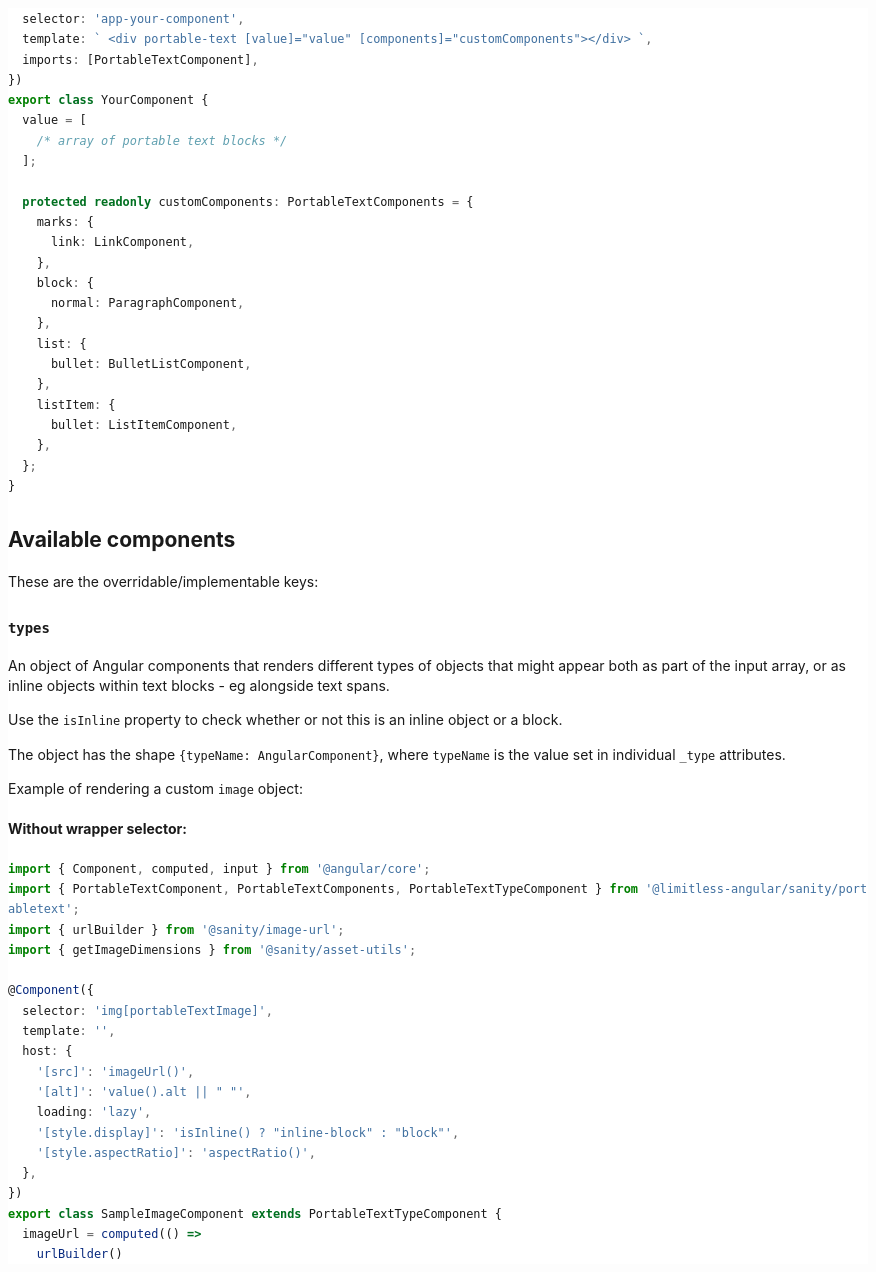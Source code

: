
 ```typescript
  selector: 'app-your-component',
  template: ` <div portable-text [value]="value" [components]="customComponents"></div> `,
  imports: [PortableTextComponent],
})
export class YourComponent {
  value = [
    /* array of portable text blocks */
  ];

  protected readonly customComponents: PortableTextComponents = {
    marks: {
      link: LinkComponent,
    },
    block: {
      normal: ParagraphComponent,
    },
    list: {
      bullet: BulletListComponent,
    },
    listItem: {
      bullet: ListItemComponent,
    },
  };
}
```

## Available components

These are the overridable/implementable keys:

### `types`

An object of Angular components that renders different types of objects that might appear both as part of the input array, or as inline objects within text blocks - eg alongside text spans.

Use the `isInline` property to check whether or not this is an inline object or a block.

The object has the shape `{typeName: AngularComponent}`, where `typeName` is the value set in individual `_type` attributes.

Example of rendering a custom `image` object:

#### Without wrapper selector:

```typescript
import { Component, computed, input } from '@angular/core';
import { PortableTextComponent, PortableTextComponents, PortableTextTypeComponent } from '@limitless-angular/sanity/portabletext';
import { urlBuilder } from '@sanity/image-url';
import { getImageDimensions } from '@sanity/asset-utils';

@Component({
  selector: 'img[portableTextImage]',
  template: '',
  host: {
    '[src]': 'imageUrl()',
    '[alt]': 'value().alt || " "',
    loading: 'lazy',
    '[style.display]': 'isInline() ? "inline-block" : "block"',
    '[style.aspectRatio]': 'aspectRatio()',
  },
})
export class SampleImageComponent extends PortableTextTypeComponent {
  imageUrl = computed(() =>
    urlBuilder()
```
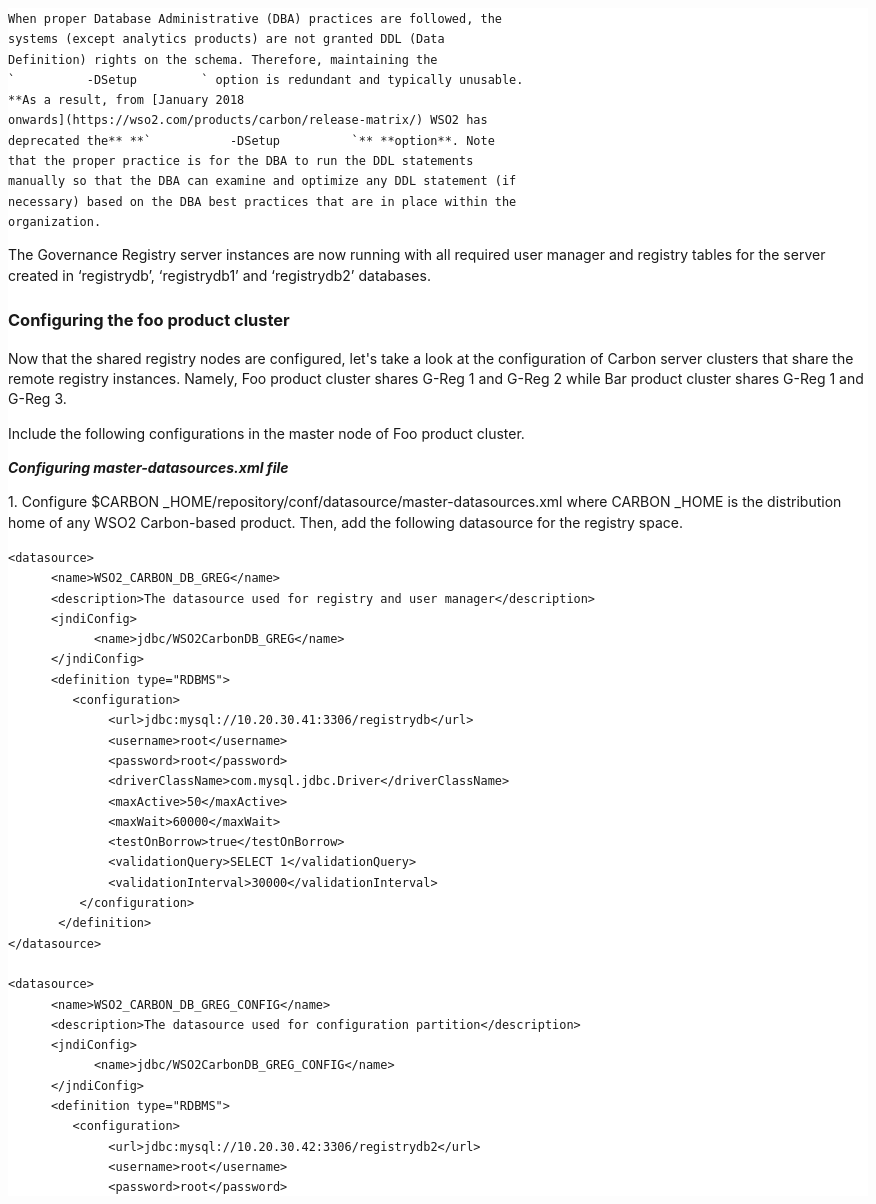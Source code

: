     When proper Database Administrative (DBA) practices are followed, the
    systems (except analytics products) are not granted DDL (Data
    Definition) rights on the schema. Therefore, maintaining the
    `          -DSetup         ` option is redundant and typically unusable.
    **As a result, from [January 2018
    onwards](https://wso2.com/products/carbon/release-matrix/) WSO2 has
    deprecated the** **`           -DSetup          `** **option**. Note
    that the proper practice is for the DBA to run the DDL statements
    manually so that the DBA can examine and optimize any DDL statement (if
    necessary) based on the DBA best practices that are in place within the
    organization.
    

The Governance Registry server instances are now running with all
required user manager and registry tables for the server created in
‘registrydb’, ‘registrydb1’ and ‘registrydb2’ databases.  

### Configuring the foo product cluster 

Now that the shared registry nodes are configured, let's take a look at
the configuration of Carbon server clusters that share the remote
registry instances. Namely, Foo product cluster shares G-Reg 1 and G-Reg
2 while Bar product cluster shares G-Reg 1 and G-Reg 3.

Include the following configurations in the master node of Foo product
cluster.  

***Configuring master-datasources.xml file***  

1\. Configure $CARBON
\_HOME/repository/conf/datasource/master-datasources.xml where CARBON
\_HOME is the distribution home of any WSO2 Carbon-based product. Then,
add the following datasource for the registry space.

``` html/xml
<datasource>
      <name>WSO2_CARBON_DB_GREG</name>
      <description>The datasource used for registry and user manager</description>
      <jndiConfig>
            <name>jdbc/WSO2CarbonDB_GREG</name>
      </jndiConfig>
      <definition type="RDBMS">
         <configuration>
              <url>jdbc:mysql://10.20.30.41:3306/registrydb</url>
              <username>root</username>
              <password>root</password>
              <driverClassName>com.mysql.jdbc.Driver</driverClassName>
              <maxActive>50</maxActive>
              <maxWait>60000</maxWait>
              <testOnBorrow>true</testOnBorrow>
              <validationQuery>SELECT 1</validationQuery>
              <validationInterval>30000</validationInterval>
          </configuration>
       </definition>
</datasource>

<datasource>
      <name>WSO2_CARBON_DB_GREG_CONFIG</name>
      <description>The datasource used for configuration partition</description>
      <jndiConfig>
            <name>jdbc/WSO2CarbonDB_GREG_CONFIG</name>
      </jndiConfig>
      <definition type="RDBMS">
         <configuration>
              <url>jdbc:mysql://10.20.30.42:3306/registrydb2</url>
              <username>root</username>
              <password>root</password>
```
-------------------------
EXERCISE REQUIREMENTS:
Every line of the data above that includes "shares" should be listed.

RESPONSE TO THIS TASK:
registry instances. Namely, Foo product cluster shares G-Reg 1 and G-Reg
2 while Bar product cluster shares G-Reg 1 and G-Reg 3.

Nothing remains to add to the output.